Read more from AP via The Monterey Herald.
Alright, two words, but it highlights the point - these people are crazy!!! What the blinkin 'eck is wrong with the restraints? If nothing, what the blinkin 'eck is wrong with OSHA?
fume fume fume is smoke coming out my ears yet?
If so, then that's the real irony in all of this.
Shaggy
S:TE doesn't have the type of forces that are going to make you come out of even a badly designed lap bar if my read of the pictures are correct.
Doesn't Xcellerator, on the other hand, have a different kind of bar anyway?
Richard
That is the way we do things, particularly in America, and I don't see it changing anytime soon.
1) OSHA has nothing to do with this. OSHA is a federal agency that regulates worker safety. It is not a California state agency. It has nothing to do with the design of restraints on rollercoasters or accidents that happen to park patrons. It becomes involved only when park workers are injured.
2) While not all Intamin T-bar safety restraints are the same, their overall safety record has been poor. There has been roughly 1 fatality associated with these restraints for every 20 ride-years of operation. That's 100 times as high as the industry average. If that were the average for amusement rides in the US, we would have 250 people killed every year on fixed amusment rides in the US. (The current average is about 2.5 deaths per year in the US)

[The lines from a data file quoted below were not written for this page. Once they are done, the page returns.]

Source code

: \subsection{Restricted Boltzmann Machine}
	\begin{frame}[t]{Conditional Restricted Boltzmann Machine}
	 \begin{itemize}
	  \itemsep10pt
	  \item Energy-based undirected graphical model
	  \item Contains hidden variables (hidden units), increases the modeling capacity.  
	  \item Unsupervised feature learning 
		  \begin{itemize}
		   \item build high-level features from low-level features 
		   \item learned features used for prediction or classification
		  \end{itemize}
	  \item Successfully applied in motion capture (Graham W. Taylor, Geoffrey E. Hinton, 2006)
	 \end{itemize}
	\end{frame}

3) The general public is not qualified to determine if they are properly secured on a ride. That has to be the primary responsibility of the ride operators and to some extent the ride designers.
4) There are known problems with the arrangement of the Intamin T-bar restraints that make it easier for the rider to not be secured properly than with most other restraints.
5) I agree that the modified restraints on the SROS's are not the ideal design. However, I think that they are better than the alternate of having all of these rides shutdown for the entire season. Hopefully for next year we will have improved restraints.
It also doesnt help that any time any one gets hurt that the media runs to the big-mouth fackler as if she is a engineer who designs rides and is a expert on restraint systems!!!
Actually, it does. California's OSHA (called DOSH, but the equivalent of occupational safety entities in other states) has jurisdiction over certain aspects of fixed and portable amusement rides and has since 2000. I believe it's the only state OSHA to have such jurisdiction.